2023 Guinea-Bissau parliamentary election
- All 102 seats in the National People's Assembly 52 seats needed for a majority
- Turnout: 79.57% (▼5.12 pp)
- This lists parties that won seats. See the complete results below.
| Party |  | Leader | Vote % | Seats | +/– |
|  | PAI–Terra Ranka | Domingos Simões Pereira | 39.42 | 54 | +6 |
|  | Madem G15 | Braima Camará | 24.39 | 29 | +2 |
|  | PRS | Florentino Mendes Pereira | 14.98 | 12 | −9 |
|  | PTG | Botche Candé | 8.17 | 6 | New |
|  | APU | Nuno Gomes Nabiam | 4.44 | 1 | −4 |
- Results by constituency
| Prime Minister before | Prime Minister after |
| Nuno Gomes Nabiam APU | Geraldo Martins PAIGC |

= 2023 Guinea-Bissau parliamentary election =

Snap parliamentary elections were held in Guinea-Bissau on 4 June 2023. Incumbent president Umaro Sissoco Embalo dissolved the parliament on 16 May 2022, accusing deputies of corruption and "unresolvable" differences between the National People's Assembly and other government branches.

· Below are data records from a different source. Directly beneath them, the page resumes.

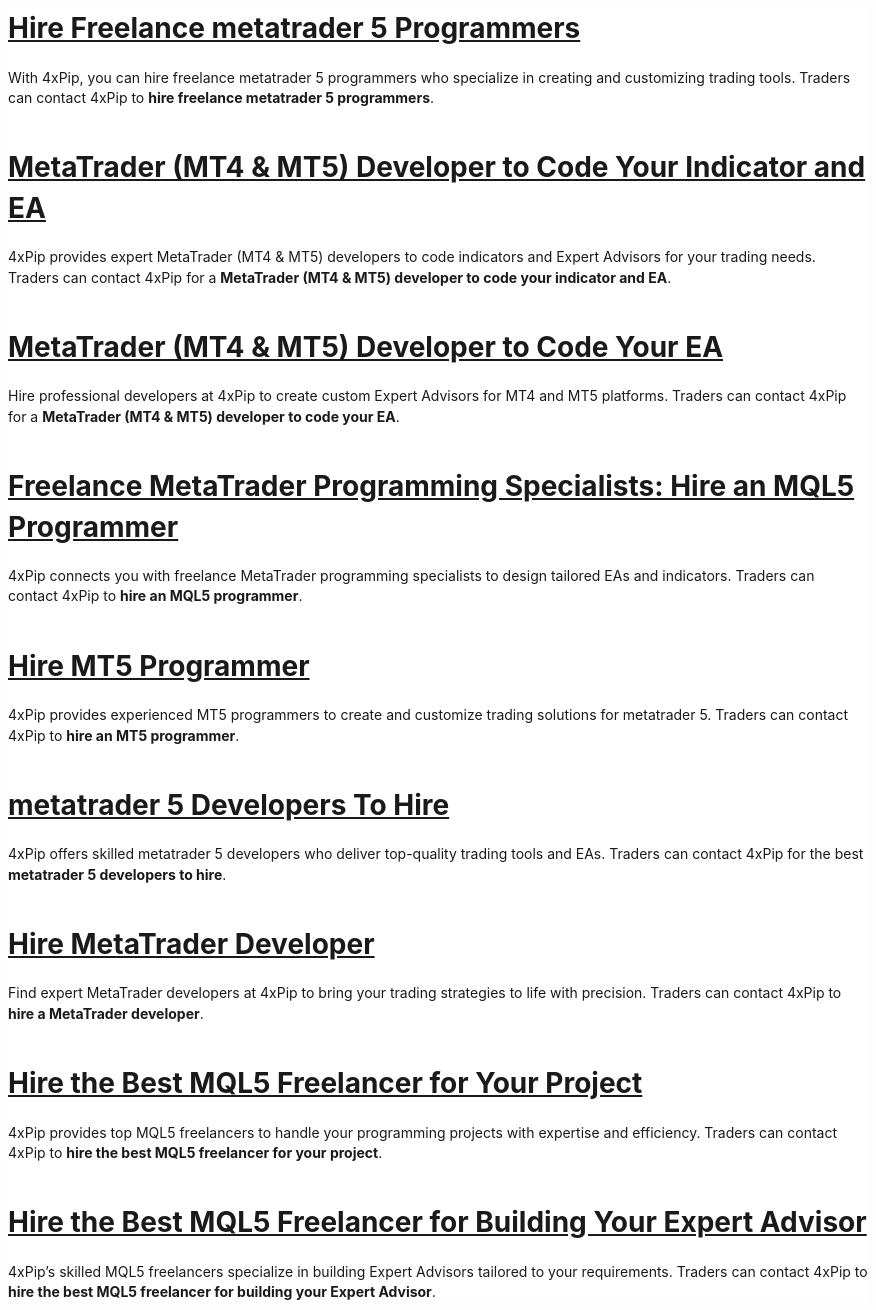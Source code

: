 # [Hire Freelance metatrader 5 Programmers](https://4xpip.com/custom-bots)
With 4xPip, you can hire freelance metatrader 5 programmers who specialize in creating and customizing trading tools. Traders can contact 4xPip to **hire freelance metatrader 5 programmers**.  

# [MetaTrader (MT4 & MT5) Developer to Code Your Indicator and EA](https://4xpip.com/custom-bots)
4xPip provides expert MetaTrader (MT4 & MT5) developers to code indicators and Expert Advisors for your trading needs. Traders can contact 4xPip for a **MetaTrader (MT4 & MT5) developer to code your indicator and EA**.  

# [MetaTrader (MT4 & MT5) Developer to Code Your EA](https://4xpip.com/custom-bots)
Hire professional developers at 4xPip to create custom Expert Advisors for MT4 and MT5 platforms. Traders can contact 4xPip for a **MetaTrader (MT4 & MT5) developer to code your EA**.  

# [Freelance MetaTrader Programming Specialists: Hire an MQL5 Programmer](https://4xpip.com/custom-bots)
4xPip connects you with freelance MetaTrader programming specialists to design tailored EAs and indicators. Traders can contact 4xPip to **hire an MQL5 programmer**.  

# [Hire MT5 Programmer](https://4xpip.com/custom-bots)
4xPip provides experienced MT5 programmers to create and customize trading solutions for metatrader 5. Traders can contact 4xPip to **hire an MT5 programmer**.  

# [metatrader 5 Developers To Hire](https://4xpip.com/custom-bots)
4xPip offers skilled metatrader 5 developers who deliver top-quality trading tools and EAs. Traders can contact 4xPip for the best **metatrader 5 developers to hire**.  

# [Hire MetaTrader Developer](https://4xpip.com/custom-bots)
Find expert MetaTrader developers at 4xPip to bring your trading strategies to life with precision. Traders can contact 4xPip to **hire a MetaTrader developer**.  

# [Hire the Best MQL5 Freelancer for Your Project](https://4xpip.com/custom-bots)
4xPip provides top MQL5 freelancers to handle your programming projects with expertise and efficiency. Traders can contact 4xPip to **hire the best MQL5 freelancer for your project**.  

# [Hire the Best MQL5 Freelancer for Building Your Expert Advisor](https://4xpip.com/custom-bots)
4xPip’s skilled MQL5 freelancers specialize in building Expert Advisors tailored to your requirements. Traders can contact 4xPip to **hire the best MQL5 freelancer for building your Expert Advisor**.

The result was a victory for the opposition coalition Inclusive Alliance Platform – Terra Ranka led by the African Party for the Independence of Guinea and Cape Verde, which won 54 of the 102 seats.

== Electoral system ==
The 102 members of the National People's Assembly are elected by two methods; 100 by closed list proportional representation from 27 multi-member constituencies and two from single-member constituencies representing expatriate citizens in Africa and Europe.

== Results ==

| Party |  | Votes | % | Seats | +/– |
|  | PAI – Terra Ranka (PAIGC–UM–PCD–PSD–MDG) | 264,240 | 39.42 | 54 | +6 |
|  | Madem G15 | 163,509 | 24.39 | 29 | +2 |
|  | Party for Social Renewal | 100,429 | 14.98 | 12 | –9 |
|  | Guinean Workers' Party | 54,784 | 8.17 | 6 | New |
|  | Assembly of the People United | 29,787 | 4.44 | 1 | –4 |
|  | Resistance of Guinea-Bissau-Bafatá Movement | 10,989 | 1.64 | 0 | 0 |
|  | New Democracy Party | 7,111 | 1.06 | 0 | –1 |
|  | Patriotic Front of National Salvation | 6,379 | 0.95 | 0 | 0 |
|  | National Convergence for Freedom and Development | 5,200 | 0.78 | 0 | New |
|  | African National Congress | 4,526 | 0.68 | 0 | 0 |
|  | African Party for Peace and Social Stability | 4,272 | 0.64 | 0 | New |
|  | Light Party | 3,021 | 0.45 | 0 | New |
|  | Social Democratic Movement | 3,020 | 0.45 | 0 | New |
|  | Guiné NOBU | 2,600 | 0.39 | 0 | New |
|  | National Unity Party | 2,368 | 0.35 | 0 | 0 |
|  | Republican Party for Independence and Development | 2,363 | 0.35 | 0 | 0 |
|  | African Party for Freedom and Development | 1,657 | 0.25 | 0 | New |
|  | Our Homeland Party | 1,155 | 0.17 | 0 | New |
|  | United Social Democratic Party | 1,070 | 0.16 | 0 | New |
|  | Alliance for the Republic | 757 | 0.11 | 0 | New |
|  | Manifest Party of the People | 717 | 0.11 | 0 | 0 |
|  | Democratic Centre | 303 | 0.05 | 0 | 0 |
| Total |  | 670,257 | 100.00 | 102 | 0 |
| Valid votes |  | 670,257 | 94.26 |  |  |
| Invalid/blank votes |  | 40,801 | 5.74 |  |  |
| Total votes |  | 711,058 | 100.00 |  |  |
| Registered voters/turnout |  | 893,618 | 79.57 |  |  |
Source: CNE, O Democrata, CNE

==Aftermath==
President Embalo dissolved the opposition-controlled parliament on 4 December 2023, saying an "attempted coup" had prevented him from returning home from COP28 climate conference. In response to the dissolution, parliamentary speaker Domingos Simões Pereira accused the president of carrying out a "constitutional coup d'etat." Incumbent president Embalo would go on to fire the prime minister Geraldo Martins, who was appointed by the PAIGC-led National Assembly and instead appoint Rui Duarte de Barros by presidential decree.